AW: In addition to your expertise in the subjects discussed above, you’re also interested in the philosophy of religion. What sparked your interest in this field? Does this interest connect with your work in the philosophy of mind?

TB: I’ve always been interested in philosophy of religion; in fact I went to graduate school with the intention to focus on philosophy of religion. (I soon realized that my fundamental interests were in the philosophy of mind, however!) For the most part my work in the philosophy of religion has been independent of my interests in the philosophy of mind, although I did once write a paper on models of the incarnation that drew on accounts of the structure of consciousness in the split-brain syndrome. One point of contact between the philosophy of religion and the philosophy of mind that does interest me concerns the psychological roots of religion: why is it that religious beliefs come so very naturally to human beings? I’m currently writing a book on the philosophy of religion for OUP’s Very Short Introduction series in which I briefly touch on this question.

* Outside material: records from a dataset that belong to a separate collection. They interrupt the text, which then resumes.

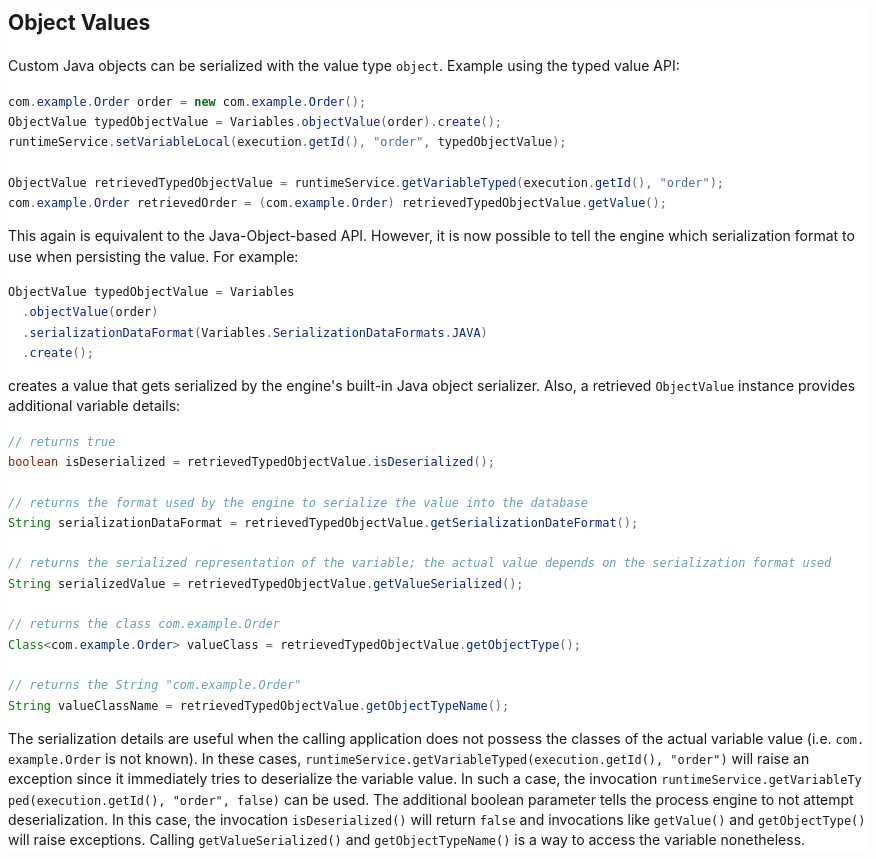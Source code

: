 ## Object Values

Custom Java objects can be serialized with the value type `object`. Example using the typed value API:

```java
com.example.Order order = new com.example.Order();
ObjectValue typedObjectValue = Variables.objectValue(order).create();
runtimeService.setVariableLocal(execution.getId(), "order", typedObjectValue);

ObjectValue retrievedTypedObjectValue = runtimeService.getVariableTyped(execution.getId(), "order");
com.example.Order retrievedOrder = (com.example.Order) retrievedTypedObjectValue.getValue();
```

This again is equivalent to the Java-Object-based API. However, it is now possible to tell the engine which serialization format to use when persisting the value. For example:

```java
ObjectValue typedObjectValue = Variables
  .objectValue(order)
  .serializationDataFormat(Variables.SerializationDataFormats.JAVA)
  .create();
 ```

 creates a value that gets serialized by the engine's built-in Java object serializer. Also, a retrieved `ObjectValue` instance provides additional variable details:

```java
// returns true
boolean isDeserialized = retrievedTypedObjectValue.isDeserialized();

// returns the format used by the engine to serialize the value into the database
String serializationDataFormat = retrievedTypedObjectValue.getSerializationDateFormat();

// returns the serialized representation of the variable; the actual value depends on the serialization format used
String serializedValue = retrievedTypedObjectValue.getValueSerialized();

// returns the class com.example.Order
Class<com.example.Order> valueClass = retrievedTypedObjectValue.getObjectType();

// returns the String "com.example.Order"
String valueClassName = retrievedTypedObjectValue.getObjectTypeName();
```

The serialization details are useful when the calling application does not possess the classes of the actual variable value (i.e. `com.example.Order` is not known). In these cases, `runtimeService.getVariableTyped(execution.getId(), "order")` will raise an exception since it immediately tries to deserialize the variable value. In such a case, the invocation `runtimeService.getVariableTyped(execution.getId(), "order", false)` can be used. The additional boolean parameter tells the process engine to not attempt deserialization. In this case, the invocation `isDeserialized()` will return `false` and invocations like `getValue()` and `getObjectType()` will raise exceptions. Calling `getValueSerialized()` and `getObjectTypeName()` is a way to access the variable nonetheless.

AW: Along with Professor Jacqueline Sullivan and Professor Michael Anderson, you organized the Rotman 2016 annual conference Rethinking the Taxonomy of Psychology. In your opinion, what was the most important outcome of the conference?

TB: One of the exciting things about the conference was seeing the work on this topic that doctoral students and post-docs were doing. My hope is that the conference will stimulate a new generation of researchers to consider questions relating to the taxonomy of psychology. This is the fourth event on this topic that I’ve been involved in organizing, and it was great to see these issues finally getting some traction. Sometimes one really needs a critical mass of people working on a topic to get somewhere with it, and I think we’re finally reaching that critical mass with this topic.

AW: Earlier this year, you were awarded a prestigious Australian Research Council Future Fellowship at Monash University. What sort of your research will you be pursuing in your new position, and to what extent will your collaborations with researchers here at the Rotman Institute and Western remain in place?

TB: The aim of my Future Fellowship project is to develop an account of how we should go about detecting and measuring consciousness. We currently lack reliable and trustworthy ways of distinguishing the presence of consciousness from its absence, with the result that there is much uncertainty about the distribution of consciousness in the world. We all agree that ordinary human beings are conscious (although even here there is uncertainty about such conditions as sleep), but there is little agreement about whether (say) neonates and fetuses are conscious, or about which kinds of non-human animals are conscious. More generally, it is unclear what evidence is relevant to determining whether a creature is conscious. I will be exploring the idea that some of the challenges in this area can be met by treating consciousness as a natural kind, and I will be looking at whether the science of consciousness can learn from other sciences about how to develop robust measures. I expect to return to Western regularly, and will be looking to collaborate on issues related to this project with colleagues at both the Rotman Institute and the Brain and Mind Institute.